Hide Forgot
Description of problem: There are many gears we have found that have a .stop_lock file but their .state file shows started. Also, they don't have any running processes. # ll /var/lib/openshift/4cd359f0852e4146ba8a6600de5f213b/app-root/runtime/.stop_lock -rw-r--r--. 1 4cd359f0852e4146ba8a6600de5f213b 4cd359f0852e4146ba8a6600de5f213b 0 Jun 5 16:49 /var/lib/openshift/4cd359f0852e4146ba8a6600de5f213b/app-root/runtime/.stop_lock # cat /var/lib/openshift/4cd359f0852e4146ba8a6600de5f213b/app-root/runtime/.state started # ps -u 4cd359f0852e4146ba8a6600de5f213b PID TTY TIME CMD # This is causing alerts to go off because we show a high number of gears in the "started" state, but without any processes. NOTE: As part of the fix for this bug, please add a check for this to oo-accept-node so that bugs like this are found with the OpenShift unit tests. Version-Release number of selected component (if applicable): rhc-node-1.13.6-1.el6oso.x86_64 How reproducible: unknown, found in PROD Steps to Reproduce: 1. unknown, found in PROD Actual results: Gears with a .stop_lock file and "started" in the .state file. Expected results: Gears with .stop_lock file should always be in a "stopped" state.
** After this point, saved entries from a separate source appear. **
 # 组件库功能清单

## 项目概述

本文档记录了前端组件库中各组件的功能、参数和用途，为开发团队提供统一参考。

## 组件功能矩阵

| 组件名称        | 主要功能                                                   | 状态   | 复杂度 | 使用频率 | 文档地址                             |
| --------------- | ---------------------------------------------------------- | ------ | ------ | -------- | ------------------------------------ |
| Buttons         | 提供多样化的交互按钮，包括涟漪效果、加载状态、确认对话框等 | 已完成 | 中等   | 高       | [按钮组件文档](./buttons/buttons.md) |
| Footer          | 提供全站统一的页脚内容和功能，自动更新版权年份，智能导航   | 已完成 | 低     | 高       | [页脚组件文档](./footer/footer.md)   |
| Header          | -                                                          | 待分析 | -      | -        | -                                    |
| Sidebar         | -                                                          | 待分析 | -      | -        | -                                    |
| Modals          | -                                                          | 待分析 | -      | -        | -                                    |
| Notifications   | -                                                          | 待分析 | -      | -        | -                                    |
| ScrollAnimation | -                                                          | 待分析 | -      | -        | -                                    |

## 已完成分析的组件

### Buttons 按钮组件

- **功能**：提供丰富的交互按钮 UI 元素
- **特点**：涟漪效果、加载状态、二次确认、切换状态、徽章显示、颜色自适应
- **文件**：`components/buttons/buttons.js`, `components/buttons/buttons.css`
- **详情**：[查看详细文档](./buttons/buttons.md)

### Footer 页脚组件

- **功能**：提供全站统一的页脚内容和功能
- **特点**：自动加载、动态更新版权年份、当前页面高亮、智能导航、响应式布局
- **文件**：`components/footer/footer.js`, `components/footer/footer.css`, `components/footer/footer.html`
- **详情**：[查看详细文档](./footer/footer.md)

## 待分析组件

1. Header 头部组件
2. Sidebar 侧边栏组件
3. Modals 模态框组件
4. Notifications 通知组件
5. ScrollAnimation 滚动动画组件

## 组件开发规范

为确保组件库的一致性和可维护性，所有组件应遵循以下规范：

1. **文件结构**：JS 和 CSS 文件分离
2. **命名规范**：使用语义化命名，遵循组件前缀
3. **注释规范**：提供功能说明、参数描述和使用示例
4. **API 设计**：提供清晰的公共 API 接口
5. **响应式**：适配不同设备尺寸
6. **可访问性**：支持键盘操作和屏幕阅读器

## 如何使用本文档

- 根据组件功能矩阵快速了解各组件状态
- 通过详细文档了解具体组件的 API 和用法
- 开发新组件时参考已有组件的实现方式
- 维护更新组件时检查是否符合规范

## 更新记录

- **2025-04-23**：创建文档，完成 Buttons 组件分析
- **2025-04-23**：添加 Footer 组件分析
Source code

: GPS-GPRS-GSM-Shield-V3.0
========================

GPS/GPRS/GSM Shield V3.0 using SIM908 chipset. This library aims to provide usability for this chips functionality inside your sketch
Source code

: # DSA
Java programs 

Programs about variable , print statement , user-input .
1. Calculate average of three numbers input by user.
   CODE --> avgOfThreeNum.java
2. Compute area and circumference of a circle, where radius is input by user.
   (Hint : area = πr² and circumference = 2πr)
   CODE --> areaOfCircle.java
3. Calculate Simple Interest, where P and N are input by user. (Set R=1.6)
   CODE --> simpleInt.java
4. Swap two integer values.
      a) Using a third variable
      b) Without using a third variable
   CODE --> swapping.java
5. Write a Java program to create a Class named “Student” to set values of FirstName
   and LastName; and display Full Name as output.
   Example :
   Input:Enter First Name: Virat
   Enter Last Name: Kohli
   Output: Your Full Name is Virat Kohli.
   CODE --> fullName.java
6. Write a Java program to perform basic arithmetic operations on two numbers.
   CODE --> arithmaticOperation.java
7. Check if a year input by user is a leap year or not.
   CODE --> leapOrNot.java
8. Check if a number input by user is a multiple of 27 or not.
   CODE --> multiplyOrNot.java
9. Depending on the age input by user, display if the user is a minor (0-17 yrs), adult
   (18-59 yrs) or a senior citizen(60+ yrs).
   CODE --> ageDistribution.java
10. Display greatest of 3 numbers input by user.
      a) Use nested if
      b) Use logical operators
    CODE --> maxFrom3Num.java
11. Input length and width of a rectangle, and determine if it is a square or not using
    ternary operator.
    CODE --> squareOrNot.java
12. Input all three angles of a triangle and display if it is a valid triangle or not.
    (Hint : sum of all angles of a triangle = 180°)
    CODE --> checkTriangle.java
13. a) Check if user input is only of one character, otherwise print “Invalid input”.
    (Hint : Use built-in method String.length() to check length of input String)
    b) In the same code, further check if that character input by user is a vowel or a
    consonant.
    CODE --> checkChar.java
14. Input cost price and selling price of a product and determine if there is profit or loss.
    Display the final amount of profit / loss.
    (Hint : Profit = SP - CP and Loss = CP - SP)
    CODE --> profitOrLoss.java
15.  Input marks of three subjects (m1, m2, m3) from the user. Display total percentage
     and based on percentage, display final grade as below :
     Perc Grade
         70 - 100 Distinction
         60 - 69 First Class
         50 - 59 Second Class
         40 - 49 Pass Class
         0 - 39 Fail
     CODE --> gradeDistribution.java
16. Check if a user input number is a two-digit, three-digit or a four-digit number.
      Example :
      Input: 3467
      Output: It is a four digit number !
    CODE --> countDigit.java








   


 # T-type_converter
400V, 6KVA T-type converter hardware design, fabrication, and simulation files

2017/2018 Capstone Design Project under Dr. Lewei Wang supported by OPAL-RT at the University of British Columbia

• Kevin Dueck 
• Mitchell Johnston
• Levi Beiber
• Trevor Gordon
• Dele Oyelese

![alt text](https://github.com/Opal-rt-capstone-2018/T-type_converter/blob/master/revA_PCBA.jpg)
Any change of state, ie starting the application will reset the values correctly. Are these V1 gears upgraded to V2?
(In reply to Jhon Honce from comment #1) > Any change of state, ie starting the application will reset the values > correctly. > The .state file is update when stop/starting one of these gears. > Are these V1 gears upgraded to V2? On the host I looked at, all of the gears in this state have been migrated from V1 to V2. To tell that it was migrated to V2 I checked for the existence of .env/CARTRIDGE_VERSION_2
This has only been found on V1 created applications. Resolving issue would require writing a script to transverse all gears on a Node and ensuring that stop_lock and .state are consistent.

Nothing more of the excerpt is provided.